The young Miller, already known for her raging career hunger and turbocharged story pursuit, was hired by the Washington bureau of the august New York Times in the late 1970s to help the Gray Lady compete with the Washington Post, then fresh from its Watergate triumph. Over the decades Miller proved to be a hardworking reporter, covering a number of beats (often returning to the Middle East and terrorism), cultivating many sources, and giving her bosses what they wanted. That included a Pulitzer, shared with colleagues, for a January 2001 series on al-Qaeda. Her reporting put her in contact with many of the neocon types who infested the George W. Bush administration. This came in handy after September 11, 2001: Miller had great access to the schemers who, even before bin Laden struck the United States, were planning to invade Iraq. Saddam had nothing to do with 9/11, of course, but the attack gave the Bushies nearly all the cover they needed.
And, almost single-handedly, Judy Miller gave them the rest. In the run-up to the Iraq war, the Times front page was home to many a Miller scoop about Saddam’s weapons of mass destruction. Her info, much of which turned out to be false, often came directly from the neocons or their pet Iraqi, Ahmed Chalabi; her stories were among the most powerful weapons of mass deception in the administration’s propaganda arsenal. Many Americans were convinced that somehow getting rid of Saddam would… well, who knows what it was supposed to accomplish. But 9/11! Plus oil! Whatever. The crowning moment of the Miller-neocon operation went like this:
1. Vice President DICK CHENEY’s chief of staff, Scooter Libby (Yale BA, Columbia JD), slips Miller and Times reporter Michael Gordon the factoid that a shipment of aluminum tubes was seized on its way to Iraq. The tubes are supposedly used in the enrichment of nuclear materials; Saddam needs them for the nuclear weapons he’s absolutely definitely building.
2. On Sunday, September 8, 2002, the tale is presented in the form of a Miller-Gordon scoop on the front page of the Times with the headline “U.S. Says Hussein Intensifies Quest for A-Bomb Parts.”
3. Now the genius part. On the same day the story appears, top members of the administration—CHENEY, DONALD RUMSFELD, Colin Powell, Condoleezza Rice—fan out to the Sunday talk shows and cite the story to justify the invasion of Iraq.
As the New York Review of Books said, the tubes became “a key prop in the administration’s case for war, and the Times played a critical part in legitimizing it.” Six months later: the Iraq invasion.

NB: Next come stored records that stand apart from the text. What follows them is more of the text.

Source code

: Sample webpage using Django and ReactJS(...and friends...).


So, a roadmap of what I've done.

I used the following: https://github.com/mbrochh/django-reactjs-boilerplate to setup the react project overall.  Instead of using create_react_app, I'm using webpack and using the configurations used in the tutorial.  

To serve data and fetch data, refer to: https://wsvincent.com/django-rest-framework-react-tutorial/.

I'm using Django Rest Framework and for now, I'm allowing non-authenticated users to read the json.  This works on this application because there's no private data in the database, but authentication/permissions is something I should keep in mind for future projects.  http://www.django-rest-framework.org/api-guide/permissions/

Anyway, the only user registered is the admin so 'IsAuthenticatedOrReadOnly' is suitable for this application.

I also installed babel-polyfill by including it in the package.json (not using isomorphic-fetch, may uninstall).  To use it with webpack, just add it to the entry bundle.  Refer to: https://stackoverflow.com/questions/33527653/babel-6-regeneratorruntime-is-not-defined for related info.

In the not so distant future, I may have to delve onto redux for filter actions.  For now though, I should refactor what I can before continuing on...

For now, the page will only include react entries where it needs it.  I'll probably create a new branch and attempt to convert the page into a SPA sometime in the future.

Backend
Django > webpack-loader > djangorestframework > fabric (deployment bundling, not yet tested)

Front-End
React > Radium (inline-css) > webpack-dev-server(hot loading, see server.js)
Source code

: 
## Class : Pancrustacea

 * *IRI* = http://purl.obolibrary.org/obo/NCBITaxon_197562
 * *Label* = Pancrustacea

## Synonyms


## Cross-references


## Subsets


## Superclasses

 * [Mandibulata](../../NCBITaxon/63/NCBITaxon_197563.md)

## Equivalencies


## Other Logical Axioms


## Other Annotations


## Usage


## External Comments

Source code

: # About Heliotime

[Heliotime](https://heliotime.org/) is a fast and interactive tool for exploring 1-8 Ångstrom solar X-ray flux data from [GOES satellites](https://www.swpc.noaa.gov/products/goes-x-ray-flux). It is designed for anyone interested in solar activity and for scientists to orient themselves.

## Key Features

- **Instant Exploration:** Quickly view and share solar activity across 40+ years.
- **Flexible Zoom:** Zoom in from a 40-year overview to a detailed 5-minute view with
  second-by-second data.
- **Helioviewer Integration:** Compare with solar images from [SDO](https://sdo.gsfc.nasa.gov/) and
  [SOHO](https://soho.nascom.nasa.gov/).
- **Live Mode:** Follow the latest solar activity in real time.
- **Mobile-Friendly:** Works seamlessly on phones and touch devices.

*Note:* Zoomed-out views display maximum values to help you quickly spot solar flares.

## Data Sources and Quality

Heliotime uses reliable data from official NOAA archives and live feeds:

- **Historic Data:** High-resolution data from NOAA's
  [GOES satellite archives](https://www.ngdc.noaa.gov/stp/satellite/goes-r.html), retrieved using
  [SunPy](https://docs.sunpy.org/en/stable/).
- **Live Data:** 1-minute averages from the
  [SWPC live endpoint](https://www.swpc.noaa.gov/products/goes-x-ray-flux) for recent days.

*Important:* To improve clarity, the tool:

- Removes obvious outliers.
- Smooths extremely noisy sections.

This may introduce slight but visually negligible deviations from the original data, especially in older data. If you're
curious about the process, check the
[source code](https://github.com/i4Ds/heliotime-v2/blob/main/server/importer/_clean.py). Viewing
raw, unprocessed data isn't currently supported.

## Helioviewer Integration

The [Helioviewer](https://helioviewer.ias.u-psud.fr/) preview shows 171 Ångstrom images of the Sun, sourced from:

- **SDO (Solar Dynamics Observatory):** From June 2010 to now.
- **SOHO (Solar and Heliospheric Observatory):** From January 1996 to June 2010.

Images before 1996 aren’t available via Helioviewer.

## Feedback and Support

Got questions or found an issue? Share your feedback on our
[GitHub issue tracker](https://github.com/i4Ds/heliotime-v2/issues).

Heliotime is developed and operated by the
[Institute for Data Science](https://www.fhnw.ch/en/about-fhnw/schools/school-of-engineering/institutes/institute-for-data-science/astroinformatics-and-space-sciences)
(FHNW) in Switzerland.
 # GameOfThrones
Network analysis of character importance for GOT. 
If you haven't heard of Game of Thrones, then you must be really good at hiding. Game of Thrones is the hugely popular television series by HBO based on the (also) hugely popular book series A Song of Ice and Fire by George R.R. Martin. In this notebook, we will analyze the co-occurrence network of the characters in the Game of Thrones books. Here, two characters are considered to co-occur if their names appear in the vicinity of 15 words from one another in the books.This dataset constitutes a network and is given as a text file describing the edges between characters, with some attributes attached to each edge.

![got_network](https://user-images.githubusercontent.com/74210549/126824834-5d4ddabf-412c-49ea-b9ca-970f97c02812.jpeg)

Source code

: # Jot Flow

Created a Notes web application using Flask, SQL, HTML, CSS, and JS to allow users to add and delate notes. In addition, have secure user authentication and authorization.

Mission accomplished, Judy!*
That war, as you surely know, was a moronic, pointless, and utterly misbegotten disaster from which the world may never recover. As we said, most of Chalabi’s and the neocons’ “intelligence” about Saddam’s WMDs was false. Ergo, since these were Miller’s prime sources, most of her reporting was inaccurate. One salient example: The aluminum tubes were not for building nukes.
Because Miller was a scoop machine and had highly placed, albeit dishonest, sources, the Times was reluctant to reassign her to the mass transit beat, or business, or obituaries. But in May 2004, shortly after the Bush administration tossed Chalabi overboard, the paper went so far as to admit that some of its reporting had relied too heavily on him and other liars. It refrained from dissing any of its reporters, but finally, in October 2005, the Times public editor all but admitted that a lot of Miller’s work had been “inaccurate.” Shortly afterward, she exited the paper.* Since then she’s practically made a career of arguing, counterfactually, that history has proved she was right and her critics wrong.* Who employs her now? One guess. Go on. Try. You’ll never g—Oh. Yeah. Right. Fox News.
A final note. In November 2015, after ISIS terrorists killed 130 innocent people in Paris, Miller took to Twitter. She didn’t apologize for her role in creating the conditions that led to the attack; that’s not her way. Instead, she wrote: “Now maybe the whining adolescents at our universities can concentrate on something other than their need for ‘safe spaces’…”
We wonder what the students of Barnard and Princeton have to say about this esteemed alumna who, upon learning of the massacre, criticized them.